Parfois, je me contentais d’écouter en regardant l’avion voler par le hublot. La musique jazz spatiale me donnait l’impression de me trouver, moi aussi, dans le Bebop. Je m’installais dans le siège et durant les instants où les personnages ne disaient rien, j’augmentais le son pour m’imprégner davantage de son atmosphère. Le mélange entre le style musical et les images futuristes était incroyablement bien réalisé. Cela créait un monde unique en son genre, un monde que je n’avais plus envie de quitter, pour rien au monde.
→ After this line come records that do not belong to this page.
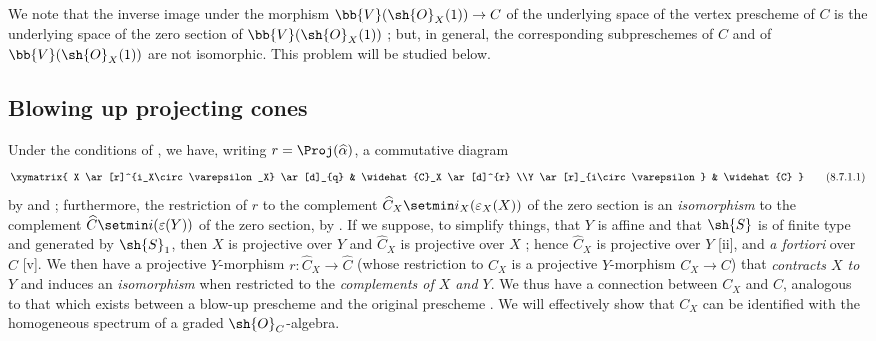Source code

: We note that the inverse image under the morphism $\bb{V}(\sh{O}_X(1))\to C$ of the underlying space of the vertex prescheme of $C$ is the underlying space of the zero section of $\bb{V}(\sh{O}_X(1))$ ;
but, in general, the corresponding subpreschemes of $C$ and of $\bb{V}(\sh{O}_X(1))$ are not isomorphic.
This problem will be studied below.


\subsection{Blowing up projecting cones}
\label{subsection:II.8.7}

\begin{env}[8.7.1]
\label{II.8.7.1}
Under the conditions of , we have, writing $r=\Proj(\widehat{\alpha})$, a commutative diagram
\[
\label{II.8.7.1.1}
  \xymatrix{
    X
      \ar[r]^{i_X\circ\varepsilon_X}
      \ar[d]_{q}
  & \widehat{C}_X
      \ar[d]^{r}
  \\Y
      \ar[r]_{i\circ\varepsilon}
  & \widehat{C}
  }
\tag{8.7.1.1}
\]
by  and ;
furthermore, the restriction of $r$ to the complement $\widehat{C}_X\setmin i_X(\varepsilon_X(X))$ of the zero section is an \emph{isomorphism} to the complement $\widehat{C}\setmin i(\varepsilon(Y))$ of the zero section, by .
If we suppose, to simplify things, that $Y$ is affine and that $\sh{S}$ is of finite type and generated by $\sh{S}_1$, then $X$ is projective over $Y$ and $\widehat{C}_X$ is projective over $X$ ; hence $\widehat{C}_X$ is projective over $Y$ [ii], and \emph{a fortiori} over $\widehat{C}$ [v].
We then have a projective $Y$-morphism $r:\widehat{C}_X\to\widehat{C}$ (whose restriction to $C_X$ is a projective $Y$-morphism $C_X\to C$) that \emph{contracts $X$ to $Y$} and induces an \emph{isomorphism} when restricted to the \emph{complements of $X$ and $Y$}.
We thus have a connection between $C_X$ and $C$, analogous to that which exists between a blow-up prescheme and the original prescheme .
We will effectively show that $C_X$ can be identified with the homogeneous spectrum of a graded $\sh{O}_C$-algebra.
\end{env}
Mes conditions de visionnages et l’ambiance m’avaient happé avec tant de puissance que désormais, je regardais l’heure en espérant que jamais l’avion ne s’arrête. La nuit tombait, les lumières jaunes et sales de l’avion s’allumaient ; l’univers devint encore plus instable. Aux sons de l’harmonica, l’avion s’était envolé dans l’espace. Cowboy Bebop était devenu tangible autour de moi. La musique l’avait transformé en vaisseau, et moi en chasseur de prime.

 

Peut-être que s’il avait volé un peu plus longtemps, j’aurais pu me poser sur Mars. Mais malheureusement, l’avion atterrit au milieu d’un épisode que je dus arrêter avec déception. Les applaudissements lorsque l’appareil s’immobilisa au sol me laissèrent un sentiment froid : la musique m’avait quitté. Tout me semblait alors monstrueusement silencieux. Pourquoi n’y avait-il pas de joueur de saxophone, dans cet avion ?

 

Pour une raison que j’ignore encore, je n’ai pas parlé de ce qui s’est passé pour moi dans ce trajet à ce garçon quand je le retrouvai. Peut-être voulais-je garder ceci pour moi, incapable de transmettre l’intensité de ce que j’avais vécu. Mais il me fallut donc une semaine de pause avant de continuer et finir la série, de nouveau dans les airs. Cette fois-ci, je l’avais lancée dès le départ de l’avion, dans une impatience fébrile. Elle prenait ainsi une tout autre dimension une fois assis à côté d’un hublot. À nouveau le soir tombait, et la nuit s’installait dans Cowboy Bebop. Le silence de fin me figea d’effroi, alors que loin de moi les hôtesses prévenaient de l’atterrissage imminent. Plus jamais je n’entendrai cet harmonica.

 

C’était mon dernier trajet en avion pour un long moment. Ce garçon m’avait quitté, je n’avais plus personne pour qui voyager. Je suis resté sur le plancher des vaches, silencieusement. Mais quand j’avais besoin de m’envoler, il me suffisait de lancer un épisode, au hasard, de Cowboy Bebop. Parfois, je ne regardais même pas l’écran. Je laissais tourner les musiques, du générique d’ouverture à celui de fin dont je fredonnais le chant. Une ambiance riche pour des émotions complexes. Au son de la musique, et à la vision des paysages défilant lentement sur mon écran, je trouvai à chaque fois un éclat différent, une raison supplémentaire d’aimer profondément la série. S’était ajouté à mes visionnages un espoir que je n’avais pas auparavant. L’espoir qu’un jour, peut-être, je revolerai à nouveau.